A reabertura da investigação havia sido determinada pelo ministro Alexandre de Moraes, do Supremo Tribunal Federal, após declarações do ex-ministro da Justiça Sergio Moro. À época, Moro afirmou ter deixado o cargo sob alegação de pressão para mudanças em postos-chave da PF, o que deu origem a uma das crises políticas mais marcantes daquele período.
Já sob a gestão do presidente Luiz Inácio Lula da Silva, a corporação revisitou o material reunido anteriormente.

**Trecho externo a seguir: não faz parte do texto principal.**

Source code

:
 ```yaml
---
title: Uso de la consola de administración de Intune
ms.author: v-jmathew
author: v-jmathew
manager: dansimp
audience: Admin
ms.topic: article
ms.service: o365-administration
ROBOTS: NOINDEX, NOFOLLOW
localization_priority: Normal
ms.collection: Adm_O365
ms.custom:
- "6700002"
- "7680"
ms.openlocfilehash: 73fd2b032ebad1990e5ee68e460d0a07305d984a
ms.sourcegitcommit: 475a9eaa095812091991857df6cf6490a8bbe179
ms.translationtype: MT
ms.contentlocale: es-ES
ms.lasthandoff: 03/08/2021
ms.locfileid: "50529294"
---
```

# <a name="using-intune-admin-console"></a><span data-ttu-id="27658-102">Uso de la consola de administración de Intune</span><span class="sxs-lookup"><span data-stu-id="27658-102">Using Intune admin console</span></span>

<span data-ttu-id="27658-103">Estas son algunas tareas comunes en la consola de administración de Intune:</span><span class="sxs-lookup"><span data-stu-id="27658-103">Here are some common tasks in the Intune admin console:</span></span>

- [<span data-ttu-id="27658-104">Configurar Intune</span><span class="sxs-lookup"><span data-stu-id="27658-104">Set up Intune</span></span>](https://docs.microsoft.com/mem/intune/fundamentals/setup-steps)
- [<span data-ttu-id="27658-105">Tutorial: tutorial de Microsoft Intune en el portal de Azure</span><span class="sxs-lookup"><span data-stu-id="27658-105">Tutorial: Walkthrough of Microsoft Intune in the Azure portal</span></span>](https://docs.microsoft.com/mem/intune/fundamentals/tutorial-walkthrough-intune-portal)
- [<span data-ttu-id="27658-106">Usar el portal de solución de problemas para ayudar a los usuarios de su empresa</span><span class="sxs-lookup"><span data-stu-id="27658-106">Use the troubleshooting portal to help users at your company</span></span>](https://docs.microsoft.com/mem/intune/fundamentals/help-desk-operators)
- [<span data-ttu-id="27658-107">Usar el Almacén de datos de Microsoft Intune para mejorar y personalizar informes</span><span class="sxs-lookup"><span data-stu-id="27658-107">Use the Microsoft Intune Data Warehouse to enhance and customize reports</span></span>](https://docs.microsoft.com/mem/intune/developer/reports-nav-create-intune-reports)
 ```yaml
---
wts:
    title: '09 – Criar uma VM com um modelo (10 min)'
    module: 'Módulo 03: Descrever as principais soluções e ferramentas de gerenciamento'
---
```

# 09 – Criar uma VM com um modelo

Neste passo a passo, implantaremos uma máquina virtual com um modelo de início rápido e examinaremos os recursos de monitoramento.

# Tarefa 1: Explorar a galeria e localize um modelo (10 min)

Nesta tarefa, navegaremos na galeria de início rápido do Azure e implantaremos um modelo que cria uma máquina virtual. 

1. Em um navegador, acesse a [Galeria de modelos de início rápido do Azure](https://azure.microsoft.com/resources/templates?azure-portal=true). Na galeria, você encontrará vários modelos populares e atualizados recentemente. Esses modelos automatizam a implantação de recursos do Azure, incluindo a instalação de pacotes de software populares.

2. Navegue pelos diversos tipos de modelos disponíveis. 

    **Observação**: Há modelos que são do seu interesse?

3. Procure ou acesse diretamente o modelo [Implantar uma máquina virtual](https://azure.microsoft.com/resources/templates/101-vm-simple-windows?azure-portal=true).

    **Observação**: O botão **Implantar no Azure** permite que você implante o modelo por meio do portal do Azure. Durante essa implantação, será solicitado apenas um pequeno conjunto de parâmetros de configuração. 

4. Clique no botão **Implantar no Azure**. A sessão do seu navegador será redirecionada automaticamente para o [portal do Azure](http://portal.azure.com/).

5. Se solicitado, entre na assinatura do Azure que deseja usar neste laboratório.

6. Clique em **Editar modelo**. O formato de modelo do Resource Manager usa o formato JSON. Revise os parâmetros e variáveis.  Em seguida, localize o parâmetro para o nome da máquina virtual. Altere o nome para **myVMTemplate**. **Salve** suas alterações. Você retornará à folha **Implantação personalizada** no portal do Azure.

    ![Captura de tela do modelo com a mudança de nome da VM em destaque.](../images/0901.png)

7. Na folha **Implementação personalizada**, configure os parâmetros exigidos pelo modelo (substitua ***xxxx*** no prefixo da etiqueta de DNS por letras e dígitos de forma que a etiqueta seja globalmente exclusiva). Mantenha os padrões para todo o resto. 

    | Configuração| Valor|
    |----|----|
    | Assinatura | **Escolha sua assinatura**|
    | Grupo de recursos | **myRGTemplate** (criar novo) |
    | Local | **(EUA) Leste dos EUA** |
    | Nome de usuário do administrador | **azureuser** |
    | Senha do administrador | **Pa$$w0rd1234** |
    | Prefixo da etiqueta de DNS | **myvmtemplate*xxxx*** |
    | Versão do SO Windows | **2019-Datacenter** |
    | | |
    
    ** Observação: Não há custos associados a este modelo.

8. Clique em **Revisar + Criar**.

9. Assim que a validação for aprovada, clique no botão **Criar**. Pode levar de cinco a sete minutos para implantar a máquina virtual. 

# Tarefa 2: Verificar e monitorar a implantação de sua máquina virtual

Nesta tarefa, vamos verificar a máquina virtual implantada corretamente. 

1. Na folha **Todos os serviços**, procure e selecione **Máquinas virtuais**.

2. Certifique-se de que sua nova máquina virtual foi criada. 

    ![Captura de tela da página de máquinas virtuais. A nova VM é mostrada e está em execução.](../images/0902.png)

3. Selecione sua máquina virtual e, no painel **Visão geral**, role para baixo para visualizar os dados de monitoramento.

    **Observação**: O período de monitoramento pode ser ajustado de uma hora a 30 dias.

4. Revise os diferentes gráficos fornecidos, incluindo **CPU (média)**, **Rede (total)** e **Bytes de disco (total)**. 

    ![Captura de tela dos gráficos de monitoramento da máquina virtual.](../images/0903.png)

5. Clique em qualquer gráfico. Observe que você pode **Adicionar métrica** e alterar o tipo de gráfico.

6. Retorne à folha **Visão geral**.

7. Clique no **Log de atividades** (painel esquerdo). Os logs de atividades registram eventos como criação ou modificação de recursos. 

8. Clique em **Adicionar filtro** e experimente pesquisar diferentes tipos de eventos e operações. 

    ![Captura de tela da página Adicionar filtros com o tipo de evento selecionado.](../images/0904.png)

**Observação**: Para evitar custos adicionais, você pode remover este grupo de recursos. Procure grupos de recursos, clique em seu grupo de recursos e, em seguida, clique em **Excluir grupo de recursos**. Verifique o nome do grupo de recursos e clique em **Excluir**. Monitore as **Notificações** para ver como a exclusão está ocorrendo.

Após nova checagem minuciosa, a conclusão foi mantida: não há provas suficientes que sustentem qualquer responsabilização penal dentro do inquérito, reforçando o entendimento técnico já apresentado anteriormente.
Em relatório, o delegado Carlos Henrique Pinheiro de Melo destacou que as diligências realizadas à época dos fatos não produziram informações capazes de justificar acusações formais. O processo foi encaminhado ao procurador-geral da República, Paulo Gonet, que agora poderá decidir entre solicitar novas investigações ou pedir o arquivamento definitivo do caso, etapa que pode colocar um ponto final na apuração.